[EXERCISE BRIEF] The response must contain every line from the records below that has "delayed".

[SUPPLIED MATERIAL]
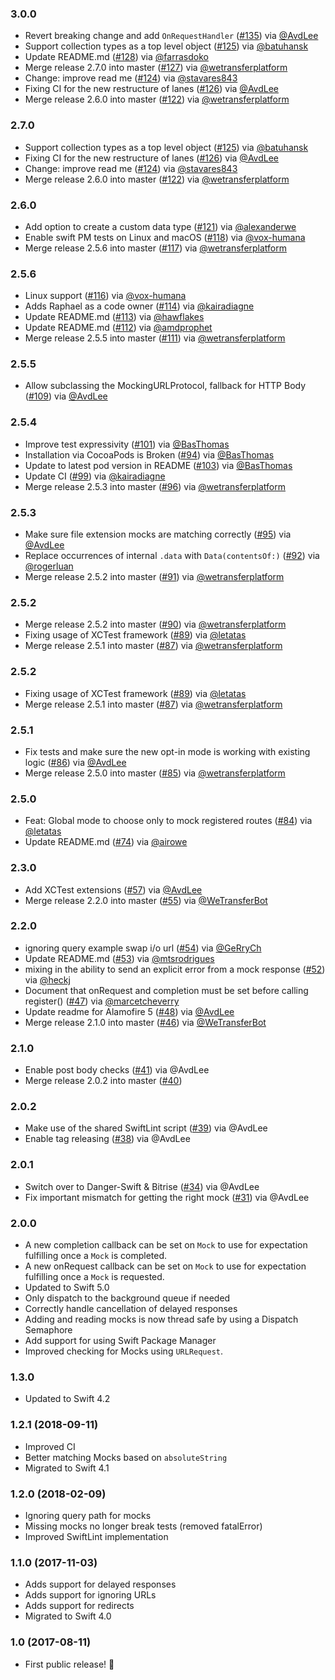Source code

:### 3.0.0
- Revert breaking change and add `OnRequestHandler` ([#135](https://github.com/WeTransfer/Mocker/pull/135)) via [@AvdLee](https://github.com/AvdLee)
- Support collection types as a top level object ([#125](https://github.com/WeTransfer/Mocker/pull/125)) via [@batuhansk](https://github.com/batuhansk)
- Update README.md ([#128](https://github.com/WeTransfer/Mocker/pull/128)) via [@farrasdoko](https://github.com/farrasdoko)
- Merge release 2.7.0 into master ([#127](https://github.com/WeTransfer/Mocker/pull/127)) via [@wetransferplatform](https://github.com/wetransferplatform)
- Change: improve read me ([#124](https://github.com/WeTransfer/Mocker/pull/124)) via [@stavares843](https://github.com/stavares843)
- Fixing CI for the new restructure of lanes ([#126](https://github.com/WeTransfer/Mocker/pull/126)) via [@AvdLee](https://github.com/AvdLee)
- Merge release 2.6.0 into master ([#122](https://github.com/WeTransfer/Mocker/pull/122)) via [@wetransferplatform](https://github.com/wetransferplatform)

### 2.7.0
- Support collection types as a top level object ([#125](https://github.com/WeTransfer/Mocker/pull/125)) via [@batuhansk](https://github.com/batuhansk)
- Fixing CI for the new restructure of lanes ([#126](https://github.com/WeTransfer/Mocker/pull/126)) via [@AvdLee](https://github.com/AvdLee)
- Change: improve read me ([#124](https://github.com/WeTransfer/Mocker/pull/124)) via [@stavares843](https://github.com/stavares843)
- Merge release 2.6.0 into master ([#122](https://github.com/WeTransfer/Mocker/pull/122)) via [@wetransferplatform](https://github.com/wetransferplatform)

### 2.6.0
- Add option to create a custom data type ([#121](https://github.com/WeTransfer/Mocker/pull/121)) via [@alexanderwe](https://github.com/alexanderwe)
- Enable swift PM tests on Linux and macOS ([#118](https://github.com/WeTransfer/Mocker/pull/118)) via [@vox-humana](https://github.com/vox-humana)
- Merge release 2.5.6 into master ([#117](https://github.com/WeTransfer/Mocker/pull/117)) via [@wetransferplatform](https://github.com/wetransferplatform)

### 2.5.6
- Linux support ([#116](https://github.com/WeTransfer/Mocker/pull/116)) via [@vox-humana](https://github.com/vox-humana)
- Adds Raphael as a code owner ([#114](https://github.com/WeTransfer/Mocker/pull/114)) via [@kairadiagne](https://github.com/kairadiagne)
- Update README.md ([#113](https://github.com/WeTransfer/Mocker/pull/113)) via [@hawflakes](https://github.com/hawflakes)
- Update README.md ([#112](https://github.com/WeTransfer/Mocker/pull/112)) via [@amdprophet](https://github.com/amdprophet)
- Merge release 2.5.5 into master ([#111](https://github.com/WeTransfer/Mocker/pull/111)) via [@wetransferplatform](https://github.com/wetransferplatform)

### 2.5.5
- Allow subclassing the MockingURLProtocol, fallback for HTTP Body ([#109](https://github.com/WeTransfer/Mocker/pull/109)) via [@AvdLee](https://github.com/AvdLee)

### 2.5.4
- Improve test expressivity ([#101](https://github.com/WeTransfer/Mocker/pull/101)) via [@BasThomas](https://github.com/BasThomas)
- Installation via CocoaPods is Broken ([#94](https://github.com/WeTransfer/Mocker/issues/94)) via [@BasThomas](https://github.com/BasThomas)
- Update to latest pod version in README ([#103](https://github.com/WeTransfer/Mocker/pull/103)) via [@BasThomas](https://github.com/BasThomas)
- Update CI ([#99](https://github.com/WeTransfer/Mocker/pull/99)) via [@kairadiagne](https://github.com/kairadiagne)
- Merge release 2.5.3 into master ([#96](https://github.com/WeTransfer/Mocker/pull/96)) via [@wetransferplatform](https://github.com/wetransferplatform)

### 2.5.3
- Make sure file extension mocks are matching correctly ([#95](https://github.com/WeTransfer/Mocker/pull/95)) via [@AvdLee](https://github.com/AvdLee)
- Replace occurrences of internal `.data` with `Data(contentsOf:)` ([#92](https://github.com/WeTransfer/Mocker/pull/92)) via [@rogerluan](https://github.com/rogerluan)
- Merge release 2.5.2 into master ([#91](https://github.com/WeTransfer/Mocker/pull/91)) via [@wetransferplatform](https://github.com/wetransferplatform)

### 2.5.2
- Merge release 2.5.2 into master ([#90](https://github.com/WeTransfer/Mocker/pull/90)) via [@wetransferplatform](https://github.com/wetransferplatform)
- Fixing usage of XCTest framework ([#89](https://github.com/WeTransfer/Mocker/pull/89)) via [@letatas](https://github.com/letatas)
- Merge release 2.5.1 into master ([#87](https://github.com/WeTransfer/Mocker/pull/87)) via [@wetransferplatform](https://github.com/wetransferplatform)

### 2.5.2
- Fixing usage of XCTest framework ([#89](https://github.com/WeTransfer/Mocker/pull/89)) via [@letatas](https://github.com/letatas)
- Merge release 2.5.1 into master ([#87](https://github.com/WeTransfer/Mocker/pull/87)) via [@wetransferplatform](https://github.com/wetransferplatform)

### 2.5.1
- Fix tests and make sure the new opt-in mode is working with existing logic ([#86](https://github.com/WeTransfer/Mocker/pull/86)) via [@AvdLee](https://github.com/AvdLee)
- Merge release 2.5.0 into master ([#85](https://github.com/WeTransfer/Mocker/pull/85)) via [@wetransferplatform](https://github.com/wetransferplatform)

### 2.5.0
- Feat: Global mode to choose only to mock registered routes ([#84](https://github.com/WeTransfer/Mocker/pull/84)) via [@letatas](https://github.com/letatas)
- Update README.md ([#74](https://github.com/WeTransfer/Mocker/pull/74)) via [@airowe](https://github.com/airowe)

### 2.3.0
- Add XCTest extensions ([#57](https://github.com/WeTransfer/Mocker/pull/57)) via [@AvdLee](https://github.com/AvdLee)
- Merge release 2.2.0 into master ([#55](https://github.com/WeTransfer/Mocker/pull/55)) via [@WeTransferBot](https://github.com/WeTransferBot)

### 2.2.0
- ignoring query example swap i/o url ([#54](https://github.com/WeTransfer/Mocker/pull/54)) via [@GeRryCh](https://github.com/GeRryCh)
- Update README.md ([#53](https://github.com/WeTransfer/Mocker/pull/53)) via [@mtsrodrigues](https://github.com/mtsrodrigues)
- mixing in the ability to send an explicit error from a mock response ([#52](https://github.com/WeTransfer/Mocker/pull/52)) via [@heckj](https://github.com/heckj)
- Document that onRequest and completion must be set before calling register() ([#47](https://github.com/WeTransfer/Mocker/pull/47)) via [@marcetcheverry](https://github.com/marcetcheverry)
- Update readme for Alamofire 5 ([#48](https://github.com/WeTransfer/Mocker/pull/48)) via [@AvdLee](https://github.com/AvdLee)
- Merge release 2.1.0 into master ([#46](https://github.com/WeTransfer/Mocker/pull/46)) via [@WeTransferBot](https://github.com/WeTransferBot)

### 2.1.0
- Enable post body checks ([#41](https://github.com/WeTransfer/Mocker/pull/41)) via @AvdLee
- Merge release 2.0.2 into master ([#40](https://github.com/WeTransfer/Mocker/pull/40))

### 2.0.2

- Make use of the shared SwiftLint script ([#39](https://github.com/WeTransfer/Mocker/pull/39)) via @AvdLee
- Enable tag releasing ([#38](https://github.com/WeTransfer/Mocker/pull/38)) via @AvdLee

### 2.0.1

- Switch over to Danger-Swift & Bitrise ([#34](https://github.com/WeTransfer/Mocker/pull/34)) via @AvdLee
- Fix important mismatch for getting the right mock ([#31](https://github.com/WeTransfer/Mocker/pull/31)) via @AvdLee

### 2.0.0
- A new completion callback can be set on `Mock` to use for expectation fulfilling once a `Mock` is completed.
- A new onRequest callback can be set on `Mock` to use for expectation fulfilling once a `Mock` is requested.
- Updated to Swift 5.0
- Only dispatch to the background queue if needed
- Correctly handle cancellation of delayed responses
- Adding and reading mocks is now thread safe by using a Dispatch Semaphore
- Add support for using Swift Package Manager
- Improved checking for Mocks using `URLRequest`.

### 1.3.0
- Updated to Swift 4.2

### 1.2.1 (2018-09-11)
- Improved CI
- Better matching Mocks based on `absoluteString`
- Migrated to Swift 4.1

### 1.2.0 (2018-02-09)
- Ignoring query path for mocks
- Missing mocks no longer break tests (removed fatalError)
- Improved SwiftLint implementation

### 1.1.0 (2017-11-03)
- Adds support for delayed responses
- Adds support for ignoring URLs
- Adds support for redirects
- Migrated to Swift 4.0

### 1.0 (2017-08-11)

- First public release! 🎉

[TASK OUTPUT]
- Correctly handle cancellation of delayed responses
- Adds support for delayed responses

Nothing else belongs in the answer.